Я ему призналась, что именно поэтому все время избегала иностранных фанатов и не хотела сначала к нему ехать. Поэтому попросила сохранить историю нашей встречи в тайне. Он был очень удивлен моим рассказом и заметил, что ранее с таким не сталкивался. Потому что у него на родине сильно развит феминизм. Но пообещал, что нигде не расскажет о нашем знакомстве. И слово сдержал.
– Слушай, а у меня и бразильские песни есть! – сказала я, решив сменить тему и добавив, что этим песням двадцать лет. И включила песню из моего любимого бразильского сериала «Воздушные замки».
– Да, этим песням действительно двадцать лет! – Он посмотрел на меня. По его лицу было заметно, что он бы с радостью занялся чем-то другим, а не прослушиванием моей музыки.
– Сними ботинки! – сказал он, имея в виду мои кеды, которые я так и не сняла и сидела в них у него на кровати.
Я ответила, что мне в них удобно, а без них у меня мерзнут ноги.
Я попросила его выключить кондиционер. Несмотря на то что в моем городе стояла очень жаркая погода даже по ночам, он выполнил мою просьбу и отключил его.
Я поблагодарила его и решила включить ему другую песню.
– «Só no sapatinho»! – угадал он ее название и вновь покосился на мои кеды каким-то особым взглядом. Позже я нашла значение этой песни: ее буквальный перевод звучал как «Только в обуви». Я сразу вспомнила тот его взгляд и догадалась, о чем он тогда подумал.
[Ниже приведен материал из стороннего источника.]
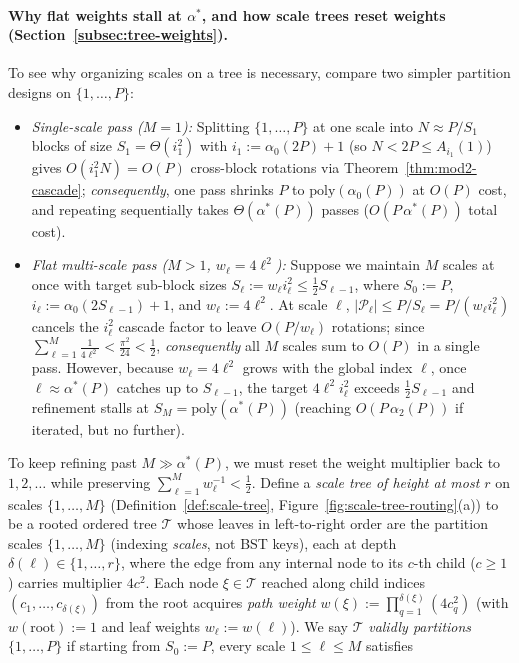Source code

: \documentclass[11pt]{article}
\theoremstyle{definition}
\theoremstyle{remark}
\begin{document}
\paragraph{Why flat weights stall at $\alpha^*$, and how scale trees reset weights (Section~\ref{subsec:tree-weights}).}
To see why organizing scales on a tree is necessary, compare two simpler partition designs on $\{1, \dots, P\}$:
\begin{itemize}[leftmargin=2em, itemsep=2pt]
  \item \emph{Single-scale pass ($M = 1$):} Splitting $\{1, \dots, P\}$ at one scale into $N \approx P / S_1$ blocks of size $S_1 = \Theta(i_1^2)$ with $i_1 := \alpha_0(2P) + 1$ (so $N < 2P \le A_{i_1}(1)$) gives $O(i_1^2 N) = O(P)$ cross-block rotations via Theorem~\ref{thm:mod2-cascade}; \emph{consequently}, one pass shrinks $P$ to $\mathrm{poly}(\alpha_0(P))$ at $O(P)$ cost, and repeating sequentially takes $\Theta(\alpha^*(P))$ passes ($O(P\,\alpha^*(P))$ total cost).
  \item \emph{Flat multi-scale pass ($M > 1$, $w_\ell = 4\ell^2$):} Suppose we maintain $M$ scales at once with target sub-block sizes $S_\ell := w_\ell i_\ell^2 \le \frac{1}{2} S_{\ell-1}$, where $S_0 := P$, $i_\ell := \alpha_0(2 S_{\ell-1}) + 1$, and $w_\ell := 4\ell^2$. At scale $\ell$, $|\mathcal{P}_\ell| \le P / S_\ell = P / (w_\ell i_\ell^2)$ cancels the $i_\ell^2$ cascade factor to leave $O(P / w_\ell)$ rotations; since $\sum_{\ell=1}^M \frac{1}{4\ell^2} < \frac{\pi^2}{24} < \frac{1}{2}$, \emph{consequently} all $M$ scales sum to $O(P)$ in a single pass. However, because $w_\ell = 4\ell^2$ grows with the global index $\ell$, once $\ell \approx \alpha^*(P)$ catches up to $S_{\ell-1}$, the target $4\ell^2 i_\ell^2$ exceeds $\frac{1}{2} S_{\ell-1}$ and refinement stalls at $S_M = \mathrm{poly}(\alpha^*(P))$ (reaching $O(P\,\alpha_2(P))$ if iterated, but no further).
\end{itemize}
To keep refining past $M \gg \alpha^*(P)$, we must reset the weight multiplier back to $1, 2, \dots$ while preserving $\sum_{\ell=1}^M w_\ell^{-1} < \frac{1}{2}$. Define a \emph{scale tree of height at most $r$} on scales $\{1, \dots, M\}$ (Definition~\ref{def:scale-tree}, Figure~\ref{fig:scale-tree-routing}(a)) to be a rooted ordered tree $\mathcal{T}$ whose leaves in left-to-right order are the partition scales $\{1, \dots, M\}$ (indexing \emph{scales}, not BST keys), each at depth $\delta(\ell) \in \{1, \dots, r\}$, where the edge from any internal node to its $c$-th child ($c \ge 1$) carries multiplier $4 c^2$. Each node $\xi \in \mathcal{T}$ reached along child indices $(c_1, \dots, c_{\delta(\xi)})$ from the root acquires \emph{path weight} $w(\xi) := \prod_{q=1}^{\delta(\xi)} (4 c_q^2)$ (with $w(\mathrm{root}) := 1$ and leaf weights $w_\ell := w(\ell)$). We say $\mathcal{T}$ \emph{validly partitions} $\{1, \dots, P\}$ if starting from $S_0 := P$, every scale $1 \le \ell \le M$ satisfies
\end{document}
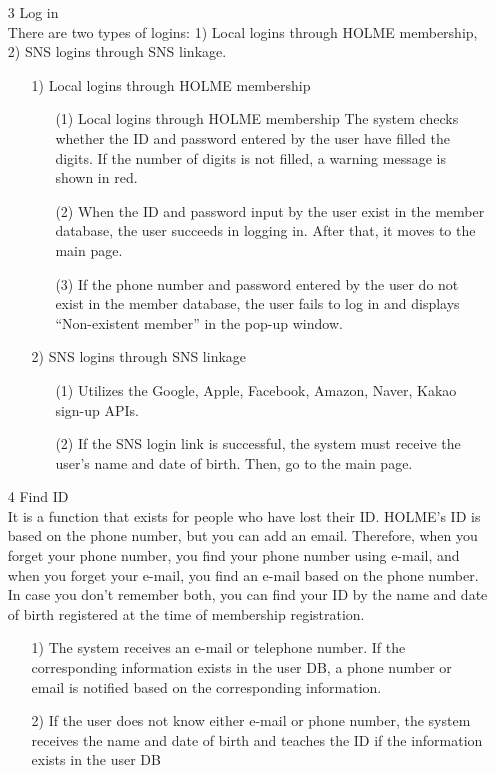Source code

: \documentclass[conference]{IEEEtran}
\begin{document}
\begin{enumerate}
\item[3] Log in\\
There are two types of logins: 1) Local logins through HOLME membership, 2) SNS logins through SNS linkage.
\begin{itemize}
\item [1)] Local logins through HOLME membership
\begin{itemize}
\item [(1)] Local logins through HOLME membership
The system checks whether the ID and password entered by the user have filled the digits. If the number of digits is not filled, a warning message is shown in red.
\item [(2)] When the ID and password input by the user exist in the member database, the user succeeds in logging in. After that, it moves to the main page.
\item [(3)] If the phone number and password entered by the user do not exist in the member database, the user fails to log in and displays ``Non-existent member'' in the pop-up window.
\end{itemize}
\item [2)] SNS logins through SNS linkage 
\begin{itemize}
\item [(1)] Utilizes the Google, Apple, Facebook, Amazon, Naver, Kakao sign-up APIs.
\item [(2)] If the SNS login link is successful, the system must receive the user's name and date of birth. Then, go to the main page.\\
\end{itemize}
\end{itemize}


\item[4] Find ID\\
It is a function that exists for people who have lost their ID. HOLME's ID is based on the phone number, but you can add an email. Therefore, when you forget your phone number, you find your phone number using e-mail, and when you forget your e-mail, you find an e-mail based on the phone number. In case you don't remember both, you can find your ID by the name and date of birth registered at the time of membership registration.
\begin{itemize}
\item [1)]  The system receives an e-mail or telephone number. If the corresponding information exists in the user DB, a phone number or email is notified based on the corresponding information.
\item [2)] If the user does not know either e-mail or phone number, the system receives the name and date of birth and teaches the ID if the information exists in the user DB\\
\end{itemize}



\end{enumerate}
\end{document}

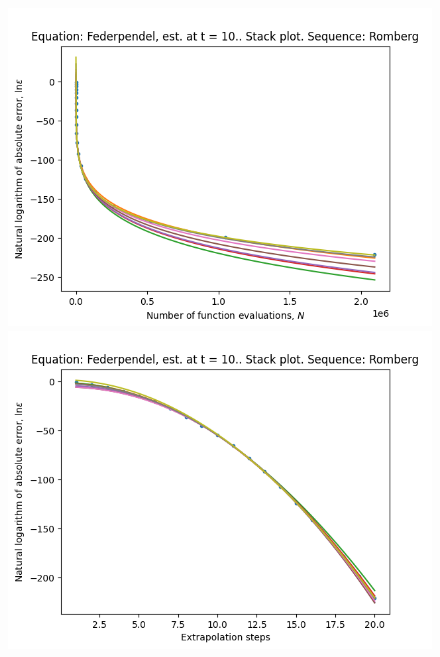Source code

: \begin{figure}[H]
\centering
\begin{minipage}{0.45\textwidth}
\centering
\includegraphics[scale=0.45]{../results/emr_plots/federpendel_10_hp_romberg_stack.png}
\end{minipage}
\begin{minipage}{0.45\textwidth}
\centering
\includegraphics[scale=0.45]{../results/emr_plots/federpendel_10_hp_romberg_steps_stack.png}
\end{minipage}
\end{figure}

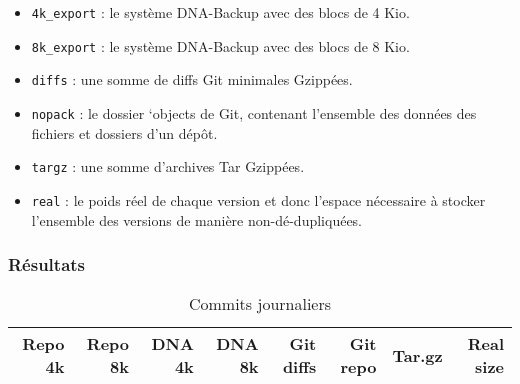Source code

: \documentclass[a4paper,twocolumn]{article}
\begin{document}
\begin{itemize}
\item
  \verb|4k_export| : le système DNA-Backup avec des blocs de 4 Kio.
\item
  \verb|8k_export| : le système DNA-Backup avec des blocs de 8 Kio.
\item
  \verb|diffs| : une somme de diffs Git minimales Gzippées.
\item
  \verb|nopack| : le dossier `objects de Git, contenant l'ensemble des
  données des fichiers et dossiers d'un dépôt.
\item
  \verb|targz| : une somme d'archives Tar Gzippées.
\item
  \verb|real| : le poids réel de chaque version et donc l'espace
  nécessaire à stocker l'ensemble des versions de manière
  non-dé-dupliquées.
\end{itemize}

\subsubsection{Résultats}


\begin{table*}[ht]
\centering
\begin{tabularx}{\textwidth}{RRRRRRRR}
\textbf{Repo 4k} &
\textbf{Repo 8k} &
\textbf{DNA 4k} &
\textbf{DNA 8k} &
\textbf{Git diffs} &
\textbf{Git repo} &
\textbf{Tar.gz} &
\textbf{Real size} \\
\hline

\end{tabularx}
\caption{Commits journaliers}
\label{tab:commits-daily}
\end{table*}
\end{document}
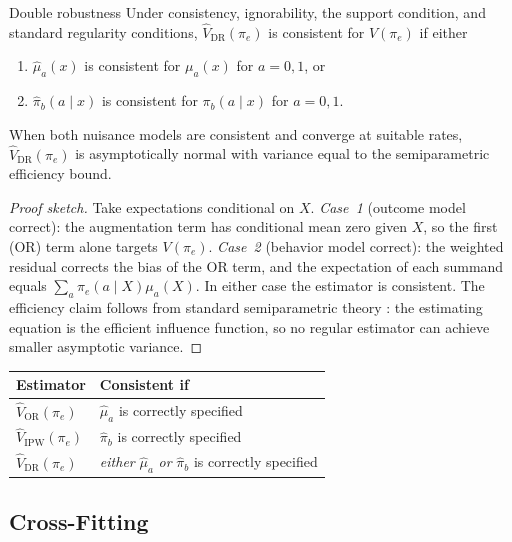 \documentclass[master.tex]{subfiles}
\begin{document}
\begin{thm}{Double robustness}
\label{w13:thm:dr}
Under consistency, ignorability, the support condition, and standard regularity conditions, $\hat V_{\mathrm{DR}}(\pi_e)$ is consistent for $V(\pi_e)$ if either
\begin{enumerate}
    \item $\hat\mu_a(x)$ is consistent for $\mu_a(x)$ for $a=0,1$, or
    \item $\hat\pi_b(a\mid x)$ is consistent for $\pi_b(a\mid x)$ for $a=0,1$.
\end{enumerate}
When both nuisance models are consistent and converge at suitable rates, $\hat V_{\mathrm{DR}}(\pi_e)$ is asymptotically normal with variance equal to the semiparametric efficiency bound.
\end{thm}

\begin{proof}[Proof sketch]
Take expectations conditional on $X$.
\textit{Case~1} (outcome model correct): the augmentation term has conditional mean zero given $X$, so the first (OR) term alone targets $V(\pi_e)$.
\textit{Case~2} (behavior model correct): the weighted residual corrects the bias of the OR term, and the expectation of each summand equals $\sum_a\pi_e(a\mid X)\mu_a(X)$.
In either case the estimator is consistent.  The efficiency claim follows from standard semiparametric theory \citep{tsiatis2006semiparametric}: the estimating equation is the efficient influence function, so no regular estimator can achieve smaller asymptotic variance.
\end{proof}

\begin{tcolorbox}[defstyle, title={Summary: Consistency requirements for the three estimators}]
\renewcommand{\arraystretch}{1.2}
\begin{tabular}{ll}
\hline
\textbf{Estimator} & \textbf{Consistent if} \\
\hline
$\hat V_{\mathrm{OR}}(\pi_e)$ & $\hat\mu_a$ is correctly specified \\
$\hat V_{\mathrm{IPW}}(\pi_e)$ & $\hat\pi_b$ is correctly specified \\
$\hat V_{\mathrm{DR}}(\pi_e)$ & \textit{either} $\hat\mu_a$ \textit{or} $\hat\pi_b$ is correctly specified \\
\hline
\end{tabular}
\end{tcolorbox}

\subsection{Cross-Fitting}
\label{w13:subsec:crossfit}
\end{document}
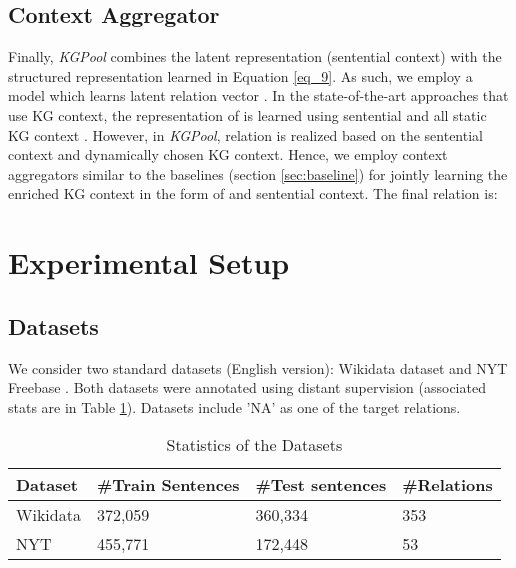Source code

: \documentclass[11pt,a4paper]{article}
\begin{document}
\subsection{Context Aggregator}  \label{sec:aggregator}
Finally, \textit{KGPool} combines the latent representation (sentential context) with the structured representation learned in Equation \ref{eq_9}. As such, we employ a model  which learns latent
relation vector . In the state-of-the-art approaches that use KG context, the representation of  is learned using sentential and all static KG context \cite{DBLP:conf/emnlp/VashishthJPBT18,bastos2020recon}. However, in \textit{KGPool}, relation  is realized based on the sentential context and dynamically chosen KG context. Hence, we employ context aggregators similar to the baselines (section \ref{sec:baseline}) for jointly learning the enriched KG context in the form of  and sentential context. 
The final relation is:





\section{Experimental Setup} \label{sec:experiment}
\subsection{Datasets}
We consider two standard datasets (English version): Wikidata dataset \cite{DBLP:conf/emnlp/SorokinG17} and NYT Freebase \cite{DBLP:conf/pkdd/RiedelYM10}. 
Both datasets were annotated using distant supervision (associated stats are in Table \ref{tab:dataset}). 
Datasets include 'NA' as one of the target relations. 
\begin{table}[h]

   \centering
   \begin{tabular}{p{1.2cm}|p{1.4cm}|p{1.5cm}|p{1.2cm}}
      \toprule
       \textbf{Dataset} & \textbf{\#Train Sentences} & \textbf{\#Test sentences} & \textbf{\#Relations} \\
       \midrule
       Wikidata  & 372,059  & 360,334 & 353  \\
        \midrule
       NYT & 455,771 & 172,448 & 53 \\
        \bottomrule
    \end{tabular}
    \caption{Statistics of the Datasets}
    \label{tab:dataset}
\end{table}
\end{document}
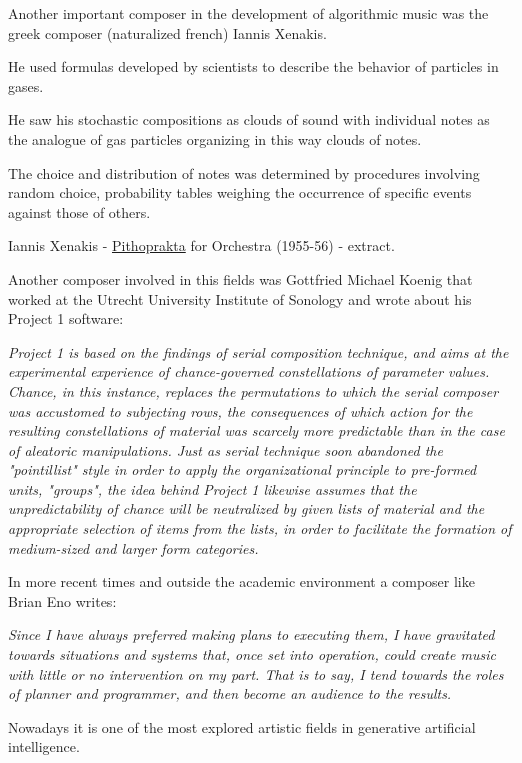 Another important composer in the development of algorithmic music was the greek composer (naturalized french) Iannis Xenakis.

He used formulas developed by scientists to describe the behavior of particles in gases.

He saw his stochastic compositions as clouds of sound with individual notes as the analogue of gas particles organizing in this way clouds of notes.

The choice and distribution of notes was determined by procedures involving random choice, probability tables weighing the occurrence of specific events against those of others.


Iannis Xenakis - \href{http://www.musicaecodice.it/gitmedia/emc/5_media/xen1.mp4}{Pithoprakta} for Orchestra (1955-56) - extract.

Another composer involved in this fields was Gottfried Michael Koenig that worked at the Utrecht University Institute of Sonology and wrote about his Project 1 software:

\textit{Project 1 is based on the findings of serial composition technique, and aims at the experimental experience of chance-governed constellations of parameter values. Chance, in this instance, replaces the permutations to which the serial composer was accustomed to
subjecting rows, the consequences of which action for the resulting constellations of material was scarcely more predictable than in the case of aleatoric manipulations. Just as serial technique soon abandoned the "pointillist" style in order to apply the organizational principle to pre-formed units, "groups", the idea behind Project 1 likewise assumes that the unpredictability of chance will be neutralized by given
lists of material and the appropriate selection of items from the lists, in order to facilitate the formation of medium-sized and larger form categories.}

In more recent times and outside the academic environment a composer like Brian Eno writes:

\textit{Since I have always preferred making plans to executing them, I have
gravitated towards situations and systems that, once set into operation,
could create music with little or no intervention on my part. That is to
say, I tend towards the roles of planner and programmer, and then become
an audience to the results.}

Nowadays it is one of the most explored artistic fields in generative artificial intelligence.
Потом я зачем-то сказала, что встречаюсь с бывшим бандитом, который работает депутатом в городском парламенте, который меня «спас» от настойчивого уругвайца. После этого его глаза и рот широко открылись.
– Он был груб со мной, – попыталась как-то я объяснить свое нахождение в его номере.
Тогда поняла, что с депутатом покончено, хотя до этого я уже пыталась от него уйти, но возобновила отношения. Мы познакомились, когда я работала в газете. Наша первая переписка чем-то походила на ту, которая состоялась у нас с бразильцем: я тоже была готова убить его, особенно когда он позвал меня в баню:
– Вы что, туда шлюх водите и меня решили позвать? – Но депутат начал отпираться, говорить, что я не так его поняла. И сам прикинулся обиженным. Он был так скуп, что даже не мог снять комнату, где мы могли бы видеться. Поэтому мы встречались у него в офисе. Сексом занимались прямо на его рабочем столе. В душе я понимала, что эти встречи мне осточертели. Последний раз, когда мы общались, он накричал на меня, и я решила ему это припомнить. А после истории с уругвайцем я приняла решение, что больше с русскими встречаться не буду. И расстанусь с ним.
Я встретила хитрый взгляд бразильца. Он улыбнулся еще шире, как будто говоря: «Понимаю».
Я сказала, что работаю журналистом, сообщив, что в тот момент числилась в городском пресс-центре, который освещал события чемпионата мира в моем городе. И, пытаясь усилить впечатление, решила показать ему фотографии с политиками, которых я знаю лично. Но мой девайс предательски отказывался работать. И тут у меня вырвалось это самое слово на английском из четырех букв. Я застыла с планшетом в руках, про себя ругая подругу-полиглотку, которая частенько материлась по-английски и передала эту привычку и мне. В голове пронеслось: «Он же понимает!»
– Извини, это плохое слово. Я обычно так не говорю, – сказала я, смутившись.
– Понимаю, – подмигнул мне он в ответ. И широко улыбнулся.
Когда же, наконец, у меня открылись фотографии, я рассказала ему о губернаторе, который играет в баскетбол, попутно показав его фотографию в баскетбольной форме. Я стояла поблизости с диктофоном. Играющий в баскетбол губернатор его заинтересовал. Как я позже узнала, он сам любил баскетбол.